Вукол Михайлович! В мартовской книжке «Русской мысли»* на 147 странице библиогр<афического> отдела я случайно прочел такую фразу: «Еще вчера, даже жрецы беспринципного писания, как гг. Ясинский и Чехов, имена которых» и т. д… На критики обыкновенно не отвечают, но в данном случае речь может быть не о критике, а просто о клевете. Я, пожалуй, не ответил бы и на клевету, но на днях я надолго уезжаю из России, быть может, никогда уж не вернусь, и у меня нет сил удержаться от ответа.
Беспринципным писателем или, что одно и то же, прохвостом я никогда не был.
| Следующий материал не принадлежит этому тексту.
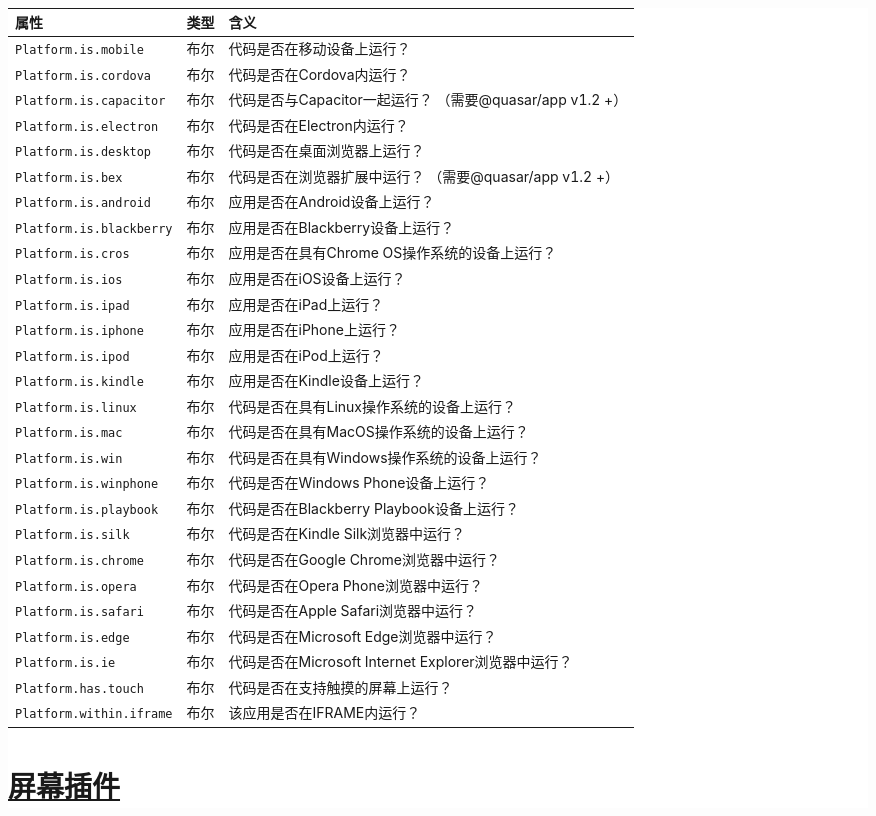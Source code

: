 | 属性                     | 类型 | 含义                                                     |
| :----------------------- | :--- | :------------------------------------------------------- |
| `Platform.is.mobile`     | 布尔 | 代码是否在移动设备上运行？                               |
| `Platform.is.cordova`    | 布尔 | 代码是否在Cordova内运行？                                |
| `Platform.is.capacitor`  | 布尔 | 代码是否与Capacitor一起运行？ （需要@quasar/app v1.2 +） |
| `Platform.is.electron`   | 布尔 | 代码是否在Electron内运行？                               |
| `Platform.is.desktop`    | 布尔 | 代码是否在桌面浏览器上运行？                             |
| `Platform.is.bex`        | 布尔 | 代码是否在浏览器扩展中运行？ （需要@quasar/app v1.2 +）  |
| `Platform.is.android`    | 布尔 | 应用是否在Android设备上运行？                            |
| `Platform.is.blackberry` | 布尔 | 应用是否在Blackberry设备上运行？                         |
| `Platform.is.cros`       | 布尔 | 应用是否在具有Chrome OS操作系统的设备上运行？            |
| `Platform.is.ios`        | 布尔 | 应用是否在iOS设备上运行？                                |
| `Platform.is.ipad`       | 布尔 | 应用是否在iPad上运行？                                   |
| `Platform.is.iphone`     | 布尔 | 应用是否在iPhone上运行？                                 |
| `Platform.is.ipod`       | 布尔 | 应用是否在iPod上运行？                                   |
| `Platform.is.kindle`     | 布尔 | 应用是否在Kindle设备上运行？                             |
| `Platform.is.linux`      | 布尔 | 代码是否在具有Linux操作系统的设备上运行？                |
| `Platform.is.mac`        | 布尔 | 代码是否在具有MacOS操作系统的设备上运行？                |
| `Platform.is.win`        | 布尔 | 代码是否在具有Windows操作系统的设备上运行？              |
| `Platform.is.winphone`   | 布尔 | 代码是否在Windows Phone设备上运行？                      |
| `Platform.is.playbook`   | 布尔 | 代码是否在Blackberry Playbook设备上运行？                |
| `Platform.is.silk`       | 布尔 | 代码是否在Kindle Silk浏览器中运行？                      |
| `Platform.is.chrome`     | 布尔 | 代码是否在Google Chrome浏览器中运行？                    |
| `Platform.is.opera`      | 布尔 | 代码是否在Opera Phone浏览器中运行？                      |
| `Platform.is.safari`     | 布尔 | 代码是否在Apple Safari浏览器中运行？                     |
| `Platform.is.edge`       | 布尔 | 代码是否在Microsoft Edge浏览器中运行？                   |
| `Platform.is.ie`         | 布尔 | 代码是否在Microsoft Internet Explorer浏览器中运行？      |
| `Platform.has.touch`     | 布尔 | 代码是否在支持触摸的屏幕上运行？                         |
| `Platform.within.iframe` | 布尔 | 该应用是否在IFRAME内运行？                               |

# [屏幕插件](http://www.quasarchs.com/options/screen-plugin#Introduction)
Правда, вся моя литературная деятельность состояла из непрерывного ряда ошибок, иногда грубых, но это находит себе объяснение в размерах моего дарования, а вовсе не в том, хороший я или дурной человек. Я не шантажировал, не писал ни пасквилей, ни доносов, не льстил, не лгал, не оскорблял, короче говоря, у меня есть много рассказов и передовых статей*, которые я охотно бы выбросил за их негодностью, но нет ни одной такой строки, за которую мне теперь было бы стыдно. Если допустить предположение, что под беспринципностью Вы разумеете то печальное обстоятельство, что я, образованный, часто печатавшийся человек, ничего не сделал для тех, кого люблю, что моя деятельность бесследно прошла, например, для земства, нового суда, свободы печати, вообще свободы и проч., то в этом отношении «Русская мысль» должна по справедливости считать меня своим товарищем, но не обвинять, так как она до сих пор сделала в сказанном направлении не больше меня — и в этом виноваты не мы с Вами.